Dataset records
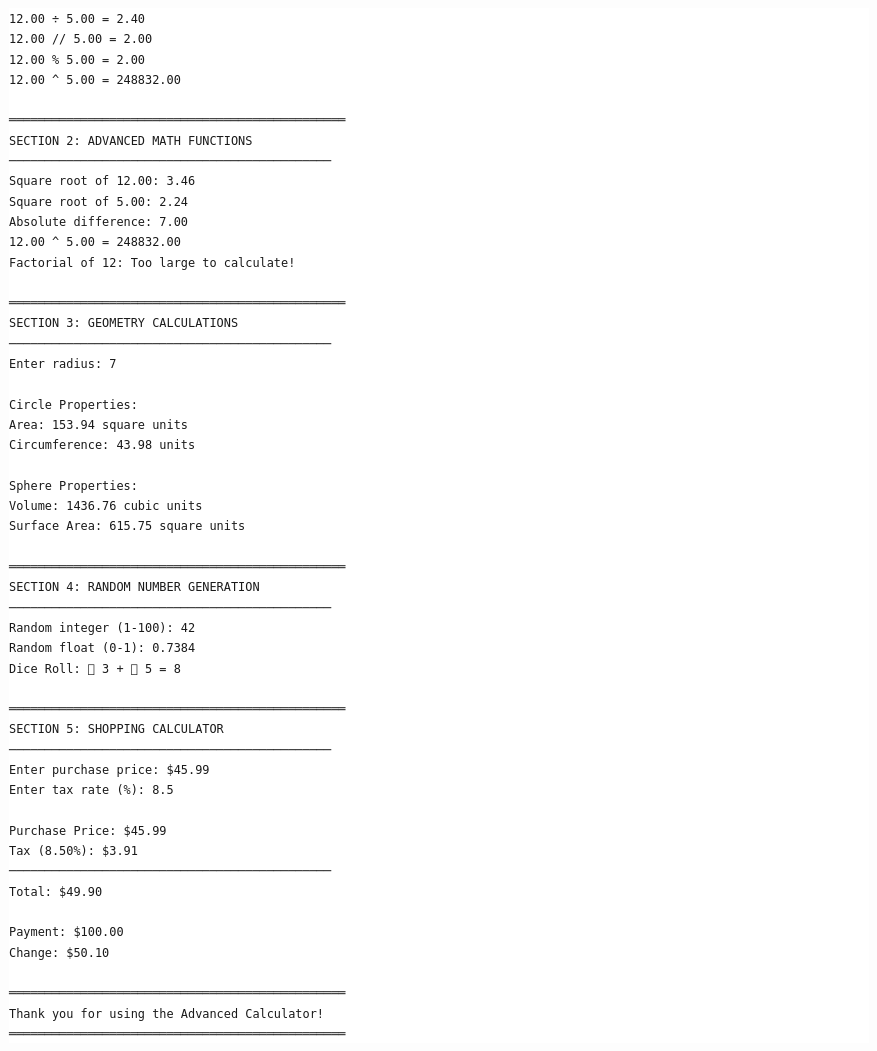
 ```text
12.00 ÷ 5.00 = 2.40
12.00 // 5.00 = 2.00
12.00 % 5.00 = 2.00
12.00 ^ 5.00 = 248832.00

═══════════════════════════════════════════════
SECTION 2: ADVANCED MATH FUNCTIONS
─────────────────────────────────────────────
Square root of 12.00: 3.46
Square root of 5.00: 2.24
Absolute difference: 7.00
12.00 ^ 5.00 = 248832.00
Factorial of 12: Too large to calculate!

═══════════════════════════════════════════════
SECTION 3: GEOMETRY CALCULATIONS
─────────────────────────────────────────────
Enter radius: 7

Circle Properties:
Area: 153.94 square units
Circumference: 43.98 units

Sphere Properties:
Volume: 1436.76 cubic units
Surface Area: 615.75 square units

═══════════════════════════════════════════════
SECTION 4: RANDOM NUMBER GENERATION
─────────────────────────────────────────────
Random integer (1-100): 42
Random float (0-1): 0.7384
Dice Roll: 🎲 3 + 🎲 5 = 8

═══════════════════════════════════════════════
SECTION 5: SHOPPING CALCULATOR
─────────────────────────────────────────────
Enter purchase price: $45.99
Enter tax rate (%): 8.5

Purchase Price: $45.99
Tax (8.50%): $3.91
─────────────────────────────────────────────
Total: $49.90

Payment: $100.00
Change: $50.10

═══════════════════════════════════════════════
Thank you for using the Advanced Calculator!
═══════════════════════════════════════════════
```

#### What the task requires
Every entry above should be written out again verbatim, with no pictures included.

#### Result for this exercise
 ```text
12.00 ÷ 5.00 = 2.40
12.00 // 5.00 = 2.00
12.00 % 5.00 = 2.00
12.00 ^ 5.00 = 248832.00

═══════════════════════════════════════════════
SECTION 2: ADVANCED MATH FUNCTIONS
─────────────────────────────────────────────
Square root of 12.00: 3.46
Square root of 5.00: 2.24
Absolute difference: 7.00
12.00 ^ 5.00 = 248832.00
Factorial of 12: Too large to calculate!

═══════════════════════════════════════════════
SECTION 3: GEOMETRY CALCULATIONS
─────────────────────────────────────────────
Enter radius: 7

Circle Properties:
Area: 153.94 square units
Circumference: 43.98 units

Sphere Properties:
Volume: 1436.76 cubic units
Surface Area: 615.75 square units

═══════════════════════════════════════════════
SECTION 4: RANDOM NUMBER GENERATION
─────────────────────────────────────────────
Random integer (1-100): 42
Random float (0-1): 0.7384
Dice Roll: 🎲 3 + 🎲 5 = 8

═══════════════════════════════════════════════
SECTION 5: SHOPPING CALCULATOR
─────────────────────────────────────────────
Enter purchase price: $45.99
Enter tax rate (%): 8.5

Purchase Price: $45.99
Tax (8.50%): $3.91
─────────────────────────────────────────────
Total: $49.90

Payment: $100.00
Change: $50.10

═══════════════════════════════════════════════
Thank you for using the Advanced Calculator!
═══════════════════════════════════════════════
```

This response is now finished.